[Plain-text document sources]
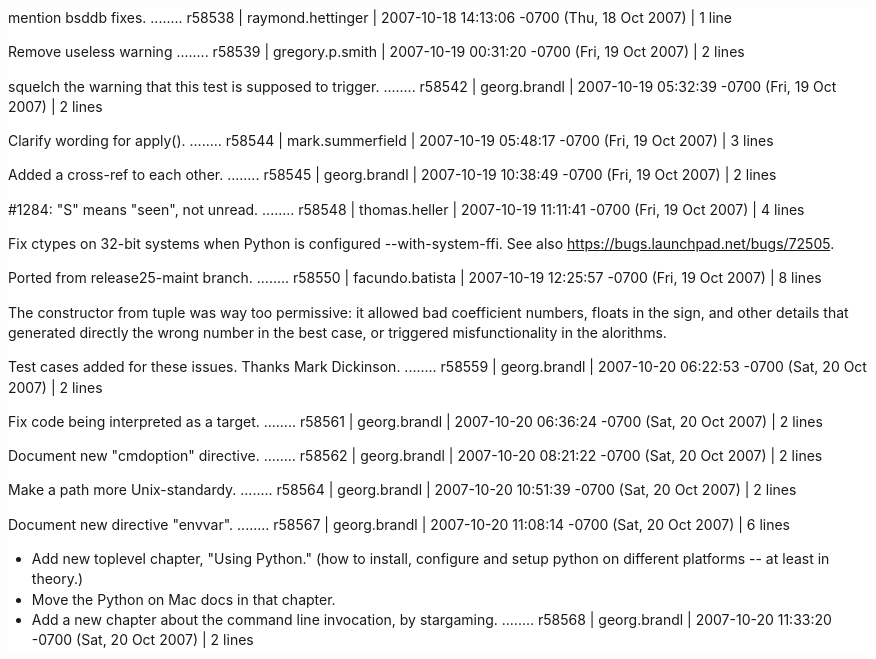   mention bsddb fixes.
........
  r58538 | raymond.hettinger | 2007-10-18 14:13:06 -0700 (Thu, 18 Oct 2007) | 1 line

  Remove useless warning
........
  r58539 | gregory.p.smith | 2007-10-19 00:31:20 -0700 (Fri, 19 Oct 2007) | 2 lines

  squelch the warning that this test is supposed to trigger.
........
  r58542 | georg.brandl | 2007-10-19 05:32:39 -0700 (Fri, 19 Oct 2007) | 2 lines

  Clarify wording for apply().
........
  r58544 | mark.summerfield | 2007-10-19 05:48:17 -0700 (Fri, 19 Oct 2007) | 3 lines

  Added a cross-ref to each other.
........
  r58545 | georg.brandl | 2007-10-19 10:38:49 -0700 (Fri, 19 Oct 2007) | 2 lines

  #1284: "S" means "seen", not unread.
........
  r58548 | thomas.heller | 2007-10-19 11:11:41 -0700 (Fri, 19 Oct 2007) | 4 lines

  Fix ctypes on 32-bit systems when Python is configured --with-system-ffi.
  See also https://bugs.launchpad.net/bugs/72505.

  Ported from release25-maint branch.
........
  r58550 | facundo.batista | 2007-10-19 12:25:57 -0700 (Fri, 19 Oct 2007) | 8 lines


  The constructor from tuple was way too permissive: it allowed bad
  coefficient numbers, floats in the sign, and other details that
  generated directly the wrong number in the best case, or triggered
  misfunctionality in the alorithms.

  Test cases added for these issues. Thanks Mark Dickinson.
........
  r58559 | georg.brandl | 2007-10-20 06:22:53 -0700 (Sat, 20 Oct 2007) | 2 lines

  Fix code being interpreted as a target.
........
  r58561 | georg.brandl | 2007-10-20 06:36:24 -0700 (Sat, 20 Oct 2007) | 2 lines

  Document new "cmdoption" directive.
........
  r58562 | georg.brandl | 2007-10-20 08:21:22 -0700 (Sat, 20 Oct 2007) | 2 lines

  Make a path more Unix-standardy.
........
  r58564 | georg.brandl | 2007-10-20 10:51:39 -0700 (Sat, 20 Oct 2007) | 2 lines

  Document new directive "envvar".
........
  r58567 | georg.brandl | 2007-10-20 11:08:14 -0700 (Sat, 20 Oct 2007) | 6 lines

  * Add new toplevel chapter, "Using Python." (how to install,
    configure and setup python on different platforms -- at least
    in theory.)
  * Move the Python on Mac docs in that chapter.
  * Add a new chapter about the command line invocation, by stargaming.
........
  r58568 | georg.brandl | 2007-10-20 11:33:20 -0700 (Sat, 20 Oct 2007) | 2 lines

**What needs to be done**
Each line of the entries above that has the word "directive" is to be copied.

**Finished exercise**
  Document new "cmdoption" directive.
  Document new directive "envvar".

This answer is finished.